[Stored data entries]

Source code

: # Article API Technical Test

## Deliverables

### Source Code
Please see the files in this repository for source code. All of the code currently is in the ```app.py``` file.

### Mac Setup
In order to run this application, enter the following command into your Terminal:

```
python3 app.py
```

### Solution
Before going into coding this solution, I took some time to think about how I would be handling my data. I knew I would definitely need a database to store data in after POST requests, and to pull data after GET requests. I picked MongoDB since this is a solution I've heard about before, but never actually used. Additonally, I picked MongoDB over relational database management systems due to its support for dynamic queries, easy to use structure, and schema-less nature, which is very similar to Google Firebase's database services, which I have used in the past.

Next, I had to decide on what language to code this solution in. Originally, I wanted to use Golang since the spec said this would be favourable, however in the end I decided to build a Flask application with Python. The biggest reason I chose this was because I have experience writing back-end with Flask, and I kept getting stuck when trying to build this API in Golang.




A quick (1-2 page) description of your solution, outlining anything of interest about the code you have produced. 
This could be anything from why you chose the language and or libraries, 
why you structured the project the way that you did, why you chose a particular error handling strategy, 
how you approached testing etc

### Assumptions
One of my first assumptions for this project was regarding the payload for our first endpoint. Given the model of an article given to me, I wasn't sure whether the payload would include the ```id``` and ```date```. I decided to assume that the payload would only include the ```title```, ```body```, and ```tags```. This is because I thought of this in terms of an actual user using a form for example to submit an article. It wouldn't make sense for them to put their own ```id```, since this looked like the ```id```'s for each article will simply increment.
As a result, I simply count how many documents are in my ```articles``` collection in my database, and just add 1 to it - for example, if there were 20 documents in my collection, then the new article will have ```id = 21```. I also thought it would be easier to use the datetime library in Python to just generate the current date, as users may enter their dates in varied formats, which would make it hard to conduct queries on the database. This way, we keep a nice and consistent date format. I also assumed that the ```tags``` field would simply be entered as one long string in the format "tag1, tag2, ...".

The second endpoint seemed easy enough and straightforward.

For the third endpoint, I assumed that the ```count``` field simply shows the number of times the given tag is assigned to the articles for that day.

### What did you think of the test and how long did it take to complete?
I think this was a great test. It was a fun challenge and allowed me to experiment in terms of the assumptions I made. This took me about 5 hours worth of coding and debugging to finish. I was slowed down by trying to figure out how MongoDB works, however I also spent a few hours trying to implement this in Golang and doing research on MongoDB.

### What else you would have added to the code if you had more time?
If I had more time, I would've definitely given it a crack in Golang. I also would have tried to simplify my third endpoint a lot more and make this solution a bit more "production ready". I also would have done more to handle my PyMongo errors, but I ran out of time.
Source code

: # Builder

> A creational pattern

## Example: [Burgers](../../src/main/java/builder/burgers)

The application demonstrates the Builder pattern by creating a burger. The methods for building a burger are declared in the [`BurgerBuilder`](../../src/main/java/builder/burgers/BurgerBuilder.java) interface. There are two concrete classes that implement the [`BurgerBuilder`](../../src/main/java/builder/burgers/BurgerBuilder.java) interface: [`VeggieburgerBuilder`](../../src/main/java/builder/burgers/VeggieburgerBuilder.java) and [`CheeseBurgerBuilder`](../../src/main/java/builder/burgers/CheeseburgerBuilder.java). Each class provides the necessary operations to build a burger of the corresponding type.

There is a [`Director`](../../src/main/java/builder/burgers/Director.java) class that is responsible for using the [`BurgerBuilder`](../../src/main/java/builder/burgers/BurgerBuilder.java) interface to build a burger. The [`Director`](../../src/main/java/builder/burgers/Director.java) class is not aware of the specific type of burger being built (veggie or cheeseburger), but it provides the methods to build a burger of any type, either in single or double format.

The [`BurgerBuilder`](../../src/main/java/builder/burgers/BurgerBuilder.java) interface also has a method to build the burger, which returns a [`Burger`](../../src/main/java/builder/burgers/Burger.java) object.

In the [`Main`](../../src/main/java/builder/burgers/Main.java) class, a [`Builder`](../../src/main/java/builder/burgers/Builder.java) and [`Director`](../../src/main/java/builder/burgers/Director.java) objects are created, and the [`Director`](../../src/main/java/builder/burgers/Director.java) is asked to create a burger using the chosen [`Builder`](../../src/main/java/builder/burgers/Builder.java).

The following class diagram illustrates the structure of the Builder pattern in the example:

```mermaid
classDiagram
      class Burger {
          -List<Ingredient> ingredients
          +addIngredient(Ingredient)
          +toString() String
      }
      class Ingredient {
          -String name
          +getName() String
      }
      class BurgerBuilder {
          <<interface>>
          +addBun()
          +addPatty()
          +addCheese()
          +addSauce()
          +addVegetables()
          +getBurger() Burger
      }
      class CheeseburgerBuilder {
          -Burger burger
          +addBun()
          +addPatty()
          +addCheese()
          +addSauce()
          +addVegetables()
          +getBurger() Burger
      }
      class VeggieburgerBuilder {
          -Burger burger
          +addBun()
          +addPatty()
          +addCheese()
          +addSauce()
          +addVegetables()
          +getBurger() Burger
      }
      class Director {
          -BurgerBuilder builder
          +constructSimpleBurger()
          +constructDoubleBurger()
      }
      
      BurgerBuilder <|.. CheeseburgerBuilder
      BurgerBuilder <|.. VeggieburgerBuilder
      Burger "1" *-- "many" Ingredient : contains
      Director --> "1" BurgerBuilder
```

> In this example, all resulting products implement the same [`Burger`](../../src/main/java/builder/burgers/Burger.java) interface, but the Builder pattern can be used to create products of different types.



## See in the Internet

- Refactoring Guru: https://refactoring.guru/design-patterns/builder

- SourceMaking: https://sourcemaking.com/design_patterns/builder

■ REQUIRED ACTION: Take the entries above and return only the lines from the one with "This could be" to the one with "### What did", both included, unchanged.

■ OUTPUT BELOW:
This could be anything from why you chose the language and or libraries, 
why you structured the project the way that you did, why you chose a particular error handling strategy, 
how you approached testing etc

### Assumptions
One of my first assumptions for this project was regarding the payload for our first endpoint. Given the model of an article given to me, I wasn't sure whether the payload would include the ```id``` and ```date```. I decided to assume that the payload would only include the ```title```, ```body```, and ```tags```. This is because I thought of this in terms of an actual user using a form for example to submit an article. It wouldn't make sense for them to put their own ```id```, since this looked like the ```id```'s for each article will simply increment.
As a result, I simply count how many documents are in my ```articles``` collection in my database, and just add 1 to it - for example, if there were 20 documents in my collection, then the new article will have ```id = 21```. I also thought it would be easier to use the datetime library in Python to just generate the current date, as users may enter their dates in varied formats, which would make it hard to conduct queries on the database. This way, we keep a nice and consistent date format. I also assumed that the ```tags``` field would simply be entered as one long string in the format "tag1, tag2, ...".

The second endpoint seemed easy enough and straightforward.

For the third endpoint, I assumed that the ```count``` field simply shows the number of times the given tag is assigned to the articles for that day.

### What did you think of the test and how long did it take to complete?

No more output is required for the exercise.